## Instructions to follow
Copy each line of the records that holds the string "shear".

Stored records
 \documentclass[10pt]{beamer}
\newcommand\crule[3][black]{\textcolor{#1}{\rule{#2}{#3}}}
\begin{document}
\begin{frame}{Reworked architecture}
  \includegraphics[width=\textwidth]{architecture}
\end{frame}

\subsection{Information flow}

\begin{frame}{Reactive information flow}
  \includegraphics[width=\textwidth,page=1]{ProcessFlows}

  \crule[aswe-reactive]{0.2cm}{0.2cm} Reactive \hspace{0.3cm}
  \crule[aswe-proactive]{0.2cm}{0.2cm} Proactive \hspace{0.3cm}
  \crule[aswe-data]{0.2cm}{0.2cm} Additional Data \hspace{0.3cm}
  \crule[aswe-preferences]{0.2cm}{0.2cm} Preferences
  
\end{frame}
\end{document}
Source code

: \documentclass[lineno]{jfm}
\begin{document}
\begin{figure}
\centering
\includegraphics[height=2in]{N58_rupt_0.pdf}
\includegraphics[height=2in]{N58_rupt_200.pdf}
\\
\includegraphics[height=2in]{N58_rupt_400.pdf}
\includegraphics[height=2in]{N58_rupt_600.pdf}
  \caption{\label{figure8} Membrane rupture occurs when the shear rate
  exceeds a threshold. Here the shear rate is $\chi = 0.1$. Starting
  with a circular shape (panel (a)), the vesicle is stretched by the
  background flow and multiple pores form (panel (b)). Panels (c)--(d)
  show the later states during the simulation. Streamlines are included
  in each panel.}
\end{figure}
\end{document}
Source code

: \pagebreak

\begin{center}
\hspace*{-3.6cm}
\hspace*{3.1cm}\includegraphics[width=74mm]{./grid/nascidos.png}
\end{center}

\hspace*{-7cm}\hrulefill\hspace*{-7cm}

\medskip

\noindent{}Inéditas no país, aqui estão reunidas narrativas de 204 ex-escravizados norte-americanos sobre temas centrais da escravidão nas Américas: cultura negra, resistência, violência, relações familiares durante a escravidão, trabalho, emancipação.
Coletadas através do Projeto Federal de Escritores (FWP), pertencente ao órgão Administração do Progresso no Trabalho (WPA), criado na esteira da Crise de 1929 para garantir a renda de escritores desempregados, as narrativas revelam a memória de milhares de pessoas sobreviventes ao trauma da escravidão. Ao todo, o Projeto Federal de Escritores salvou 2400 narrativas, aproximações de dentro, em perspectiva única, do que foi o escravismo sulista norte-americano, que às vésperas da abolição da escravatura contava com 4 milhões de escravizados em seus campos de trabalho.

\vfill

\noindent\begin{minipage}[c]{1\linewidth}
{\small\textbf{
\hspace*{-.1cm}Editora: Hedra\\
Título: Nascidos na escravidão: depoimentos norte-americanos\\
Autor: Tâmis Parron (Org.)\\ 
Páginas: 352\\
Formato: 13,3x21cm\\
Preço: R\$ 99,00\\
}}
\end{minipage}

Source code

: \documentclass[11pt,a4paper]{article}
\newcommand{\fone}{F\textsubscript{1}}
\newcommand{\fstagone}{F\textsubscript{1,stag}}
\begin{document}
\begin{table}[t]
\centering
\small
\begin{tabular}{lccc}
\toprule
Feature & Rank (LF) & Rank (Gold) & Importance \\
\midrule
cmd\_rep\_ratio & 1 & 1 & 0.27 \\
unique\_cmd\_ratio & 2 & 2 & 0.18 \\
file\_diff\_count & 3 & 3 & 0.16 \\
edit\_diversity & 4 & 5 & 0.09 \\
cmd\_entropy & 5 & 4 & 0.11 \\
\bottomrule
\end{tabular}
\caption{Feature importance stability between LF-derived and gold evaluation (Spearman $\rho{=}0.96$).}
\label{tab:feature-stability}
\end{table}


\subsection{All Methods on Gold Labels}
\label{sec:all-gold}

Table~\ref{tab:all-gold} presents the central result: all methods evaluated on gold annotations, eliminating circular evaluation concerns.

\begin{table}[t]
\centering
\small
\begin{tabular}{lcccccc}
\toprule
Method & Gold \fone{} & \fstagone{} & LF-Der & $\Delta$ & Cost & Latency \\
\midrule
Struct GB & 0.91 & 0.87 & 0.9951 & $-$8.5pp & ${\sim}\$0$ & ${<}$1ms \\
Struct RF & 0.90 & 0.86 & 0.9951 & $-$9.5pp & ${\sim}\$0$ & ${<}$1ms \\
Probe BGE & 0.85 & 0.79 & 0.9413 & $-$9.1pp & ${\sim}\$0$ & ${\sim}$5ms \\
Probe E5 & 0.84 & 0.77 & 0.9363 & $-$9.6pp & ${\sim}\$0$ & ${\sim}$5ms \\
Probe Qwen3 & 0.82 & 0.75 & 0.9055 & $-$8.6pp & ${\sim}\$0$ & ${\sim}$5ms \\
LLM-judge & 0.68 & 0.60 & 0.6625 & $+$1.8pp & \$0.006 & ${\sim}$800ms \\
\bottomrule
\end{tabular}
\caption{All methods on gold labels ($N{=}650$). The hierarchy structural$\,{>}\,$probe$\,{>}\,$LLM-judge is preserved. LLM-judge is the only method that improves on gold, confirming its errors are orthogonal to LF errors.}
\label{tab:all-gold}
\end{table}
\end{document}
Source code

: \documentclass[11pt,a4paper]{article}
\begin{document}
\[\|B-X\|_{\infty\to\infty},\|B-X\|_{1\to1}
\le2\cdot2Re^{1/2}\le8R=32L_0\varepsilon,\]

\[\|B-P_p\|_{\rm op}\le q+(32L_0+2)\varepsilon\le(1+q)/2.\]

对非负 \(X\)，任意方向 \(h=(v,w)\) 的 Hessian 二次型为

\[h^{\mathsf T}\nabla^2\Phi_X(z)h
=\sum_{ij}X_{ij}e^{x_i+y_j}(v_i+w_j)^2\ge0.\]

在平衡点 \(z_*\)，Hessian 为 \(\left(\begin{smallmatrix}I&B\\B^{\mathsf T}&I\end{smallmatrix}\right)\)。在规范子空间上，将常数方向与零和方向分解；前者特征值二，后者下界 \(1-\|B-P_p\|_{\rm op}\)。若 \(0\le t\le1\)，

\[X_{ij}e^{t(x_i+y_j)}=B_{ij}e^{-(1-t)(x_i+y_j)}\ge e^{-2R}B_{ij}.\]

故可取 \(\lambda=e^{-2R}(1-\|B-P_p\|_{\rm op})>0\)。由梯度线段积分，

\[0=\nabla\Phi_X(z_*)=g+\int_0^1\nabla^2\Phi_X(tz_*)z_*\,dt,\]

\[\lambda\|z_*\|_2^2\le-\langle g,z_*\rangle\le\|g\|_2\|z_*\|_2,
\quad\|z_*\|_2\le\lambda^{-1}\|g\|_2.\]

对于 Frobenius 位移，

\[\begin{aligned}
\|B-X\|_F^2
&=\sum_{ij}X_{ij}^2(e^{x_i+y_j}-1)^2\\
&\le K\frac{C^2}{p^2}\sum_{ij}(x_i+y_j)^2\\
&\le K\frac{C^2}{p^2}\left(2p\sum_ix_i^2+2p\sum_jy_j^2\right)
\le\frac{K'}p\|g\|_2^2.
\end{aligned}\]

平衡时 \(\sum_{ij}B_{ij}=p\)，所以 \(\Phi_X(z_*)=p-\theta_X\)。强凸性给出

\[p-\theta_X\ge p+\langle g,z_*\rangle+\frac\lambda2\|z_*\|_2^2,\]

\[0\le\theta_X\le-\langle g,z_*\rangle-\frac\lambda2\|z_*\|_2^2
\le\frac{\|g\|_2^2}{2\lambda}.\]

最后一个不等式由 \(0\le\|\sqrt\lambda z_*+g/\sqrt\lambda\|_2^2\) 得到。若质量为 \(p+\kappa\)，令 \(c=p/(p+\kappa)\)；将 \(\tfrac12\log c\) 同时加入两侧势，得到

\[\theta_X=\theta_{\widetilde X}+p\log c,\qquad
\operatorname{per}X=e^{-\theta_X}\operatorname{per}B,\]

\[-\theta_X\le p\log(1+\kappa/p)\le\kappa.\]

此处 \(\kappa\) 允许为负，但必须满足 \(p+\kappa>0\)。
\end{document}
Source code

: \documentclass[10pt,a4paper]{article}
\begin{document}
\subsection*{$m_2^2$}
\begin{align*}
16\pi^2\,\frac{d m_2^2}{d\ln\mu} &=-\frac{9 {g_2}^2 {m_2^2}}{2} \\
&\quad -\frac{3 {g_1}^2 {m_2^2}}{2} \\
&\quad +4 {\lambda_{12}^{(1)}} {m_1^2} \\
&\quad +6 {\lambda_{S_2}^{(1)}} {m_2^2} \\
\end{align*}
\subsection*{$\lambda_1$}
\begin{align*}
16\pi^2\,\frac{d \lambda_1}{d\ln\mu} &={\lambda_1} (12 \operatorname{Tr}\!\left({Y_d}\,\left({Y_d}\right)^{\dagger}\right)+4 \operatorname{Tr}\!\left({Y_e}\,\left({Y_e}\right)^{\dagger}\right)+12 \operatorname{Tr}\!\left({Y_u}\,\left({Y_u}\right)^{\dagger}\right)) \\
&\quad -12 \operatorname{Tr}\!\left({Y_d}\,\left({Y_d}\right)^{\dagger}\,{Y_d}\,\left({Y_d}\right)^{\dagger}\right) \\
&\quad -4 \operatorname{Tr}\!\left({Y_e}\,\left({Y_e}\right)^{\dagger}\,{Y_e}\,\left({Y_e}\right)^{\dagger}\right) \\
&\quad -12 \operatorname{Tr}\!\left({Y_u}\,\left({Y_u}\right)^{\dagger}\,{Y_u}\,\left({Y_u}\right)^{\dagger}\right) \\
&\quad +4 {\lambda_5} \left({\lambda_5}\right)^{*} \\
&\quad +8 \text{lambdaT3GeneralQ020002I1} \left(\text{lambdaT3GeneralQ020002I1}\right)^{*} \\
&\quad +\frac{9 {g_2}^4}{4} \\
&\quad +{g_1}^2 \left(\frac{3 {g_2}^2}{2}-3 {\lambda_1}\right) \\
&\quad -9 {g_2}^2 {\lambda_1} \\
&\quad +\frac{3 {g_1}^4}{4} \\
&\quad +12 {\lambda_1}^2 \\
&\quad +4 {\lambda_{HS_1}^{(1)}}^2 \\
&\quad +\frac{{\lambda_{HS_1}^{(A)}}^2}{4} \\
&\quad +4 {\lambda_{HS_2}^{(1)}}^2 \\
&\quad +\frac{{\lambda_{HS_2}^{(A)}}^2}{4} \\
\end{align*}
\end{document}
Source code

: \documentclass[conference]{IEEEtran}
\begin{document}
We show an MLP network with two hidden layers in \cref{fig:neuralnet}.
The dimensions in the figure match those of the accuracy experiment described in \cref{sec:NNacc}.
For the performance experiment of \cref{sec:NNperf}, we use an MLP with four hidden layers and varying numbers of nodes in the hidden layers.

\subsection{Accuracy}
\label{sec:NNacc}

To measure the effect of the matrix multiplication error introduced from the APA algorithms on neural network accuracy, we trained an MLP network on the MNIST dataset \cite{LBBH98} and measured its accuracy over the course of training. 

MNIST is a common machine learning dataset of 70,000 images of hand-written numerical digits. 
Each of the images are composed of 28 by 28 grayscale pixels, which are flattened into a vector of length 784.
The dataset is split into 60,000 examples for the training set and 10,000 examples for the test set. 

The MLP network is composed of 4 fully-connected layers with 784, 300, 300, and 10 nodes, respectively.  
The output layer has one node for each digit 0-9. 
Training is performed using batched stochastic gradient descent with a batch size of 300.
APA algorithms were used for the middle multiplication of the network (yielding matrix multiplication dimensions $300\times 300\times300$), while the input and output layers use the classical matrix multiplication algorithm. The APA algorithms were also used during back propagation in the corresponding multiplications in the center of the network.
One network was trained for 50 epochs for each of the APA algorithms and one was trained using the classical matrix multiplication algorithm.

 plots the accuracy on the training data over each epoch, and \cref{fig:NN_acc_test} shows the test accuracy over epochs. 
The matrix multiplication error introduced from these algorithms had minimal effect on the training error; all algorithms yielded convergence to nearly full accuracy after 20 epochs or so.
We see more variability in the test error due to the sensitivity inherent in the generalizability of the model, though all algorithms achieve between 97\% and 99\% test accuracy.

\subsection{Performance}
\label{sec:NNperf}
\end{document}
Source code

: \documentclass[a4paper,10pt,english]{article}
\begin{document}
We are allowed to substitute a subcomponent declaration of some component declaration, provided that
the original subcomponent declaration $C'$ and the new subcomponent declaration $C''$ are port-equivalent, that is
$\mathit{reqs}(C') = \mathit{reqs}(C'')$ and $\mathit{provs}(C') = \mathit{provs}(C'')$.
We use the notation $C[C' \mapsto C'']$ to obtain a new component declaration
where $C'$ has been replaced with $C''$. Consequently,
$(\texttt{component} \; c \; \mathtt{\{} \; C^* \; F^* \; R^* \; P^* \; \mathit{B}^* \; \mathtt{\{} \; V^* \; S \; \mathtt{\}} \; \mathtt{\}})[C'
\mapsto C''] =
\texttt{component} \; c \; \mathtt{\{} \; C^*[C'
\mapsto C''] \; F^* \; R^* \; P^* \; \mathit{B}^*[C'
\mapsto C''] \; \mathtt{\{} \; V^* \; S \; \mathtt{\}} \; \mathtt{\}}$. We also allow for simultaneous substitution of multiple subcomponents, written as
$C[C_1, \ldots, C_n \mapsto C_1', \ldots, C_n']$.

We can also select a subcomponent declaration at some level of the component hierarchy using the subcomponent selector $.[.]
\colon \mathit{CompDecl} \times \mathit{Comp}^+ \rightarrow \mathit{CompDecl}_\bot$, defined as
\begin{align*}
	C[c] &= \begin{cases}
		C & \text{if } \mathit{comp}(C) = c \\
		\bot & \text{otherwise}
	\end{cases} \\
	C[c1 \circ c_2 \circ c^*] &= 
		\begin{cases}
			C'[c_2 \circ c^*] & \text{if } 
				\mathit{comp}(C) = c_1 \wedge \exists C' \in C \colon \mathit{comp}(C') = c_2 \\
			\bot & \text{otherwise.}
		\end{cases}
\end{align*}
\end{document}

## Your response
  \caption{\label{figure8} Membrane rupture occurs when the shear rate
  exceeds a threshold. Here the shear rate is $\chi = 0.1$. Starting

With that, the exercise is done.